▸ Required work
Without copying any picture, return all lines below exactly.
Data to examine: Begin
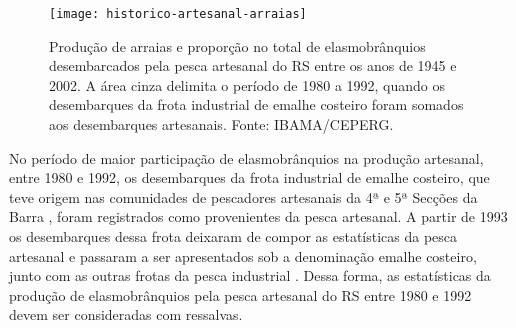 \documentclass[a4paper,11pt,twoside,showtrims,onecolumn,openright,final]{memoir}
\begin{document}
\begin{figure}
\begin{center}
\texttt{[image: historico-artesanal-arraias]}
\end{center}
\caption[Produção de arraias e proporção no total de elasmobrânquios 
         desembarcados pela pesca artesanal do RS entre os anos de 1945 e 2002]
        {Produção de arraias e proporção no total de elasmobrânquios 
         desembarcados pela pesca artesanal do RS entre os anos de 1945 e 2002.
	 A área cinza delimita o período de 1980 a 1992, quando os 
	 desembarques da frota industrial de emalhe costeiro foram 
	 somados aos desembarques artesanais.
	 Fonte: IBAMA/CEPERG.}
\label{fig:historico-artesanal-arraias}	 
\end{figure}


\enlargethispage{-\baselineskip}

No período de maior participação de elasmobrânquios na produção artesanal, 
entre 1980 e 1992, os desembarques da frota industrial de emalhe costeiro,
que teve origem nas comunidades de pescadores artesanais da 4ª e 5ª Secções da Barra
\citep{silva1990,BARCELLOS1991,REIS1994}, foram registrados como provenientes da 
pesca artesanal. A partir de 1993 os desembarques dessa frota deixaram de compor as 
estatísticas da pesca artesanal e passaram a ser apresentados sob a denominação emalhe 
costeiro, junto com as outras frotas da pesca industrial \citep{ceperg1996}.
Dessa forma, as estatísticas da produção de elasmobrânquios pela pesca artesanal 
do RS entre 1980 e 1992 devem ser consideradas com ressalvas.




\end{document}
Data to examine: End
▸ Exercise result
 \documentclass[a4paper,11pt,twoside,showtrims,onecolumn,openright,final]{memoir}
\begin{document}
\begin{figure}
\begin{center}
\texttt{[image: historico-artesanal-arraias]}
\end{center}
\caption[Produção de arraias e proporção no total de elasmobrânquios 
         desembarcados pela pesca artesanal do RS entre os anos de 1945 e 2002]
        {Produção de arraias e proporção no total de elasmobrânquios 
         desembarcados pela pesca artesanal do RS entre os anos de 1945 e 2002.
	 A área cinza delimita o período de 1980 a 1992, quando os 
	 desembarques da frota industrial de emalhe costeiro foram 
	 somados aos desembarques artesanais.
	 Fonte: IBAMA/CEPERG.}
\label{fig:historico-artesanal-arraias}	 
\end{figure}


\enlargethispage{-\baselineskip}

No período de maior participação de elasmobrânquios na produção artesanal, 
entre 1980 e 1992, os desembarques da frota industrial de emalhe costeiro,
que teve origem nas comunidades de pescadores artesanais da 4ª e 5ª Secções da Barra
\citep{silva1990,BARCELLOS1991,REIS1994}, foram registrados como provenientes da 
pesca artesanal. A partir de 1993 os desembarques dessa frota deixaram de compor as 
estatísticas da pesca artesanal e passaram a ser apresentados sob a denominação emalhe 
costeiro, junto com as outras frotas da pesca industrial \citep{ceperg1996}.
Dessa forma, as estatísticas da produção de elasmobrânquios pela pesca artesanal 
do RS entre 1980 e 1992 devem ser consideradas com ressalvas.




\end{document}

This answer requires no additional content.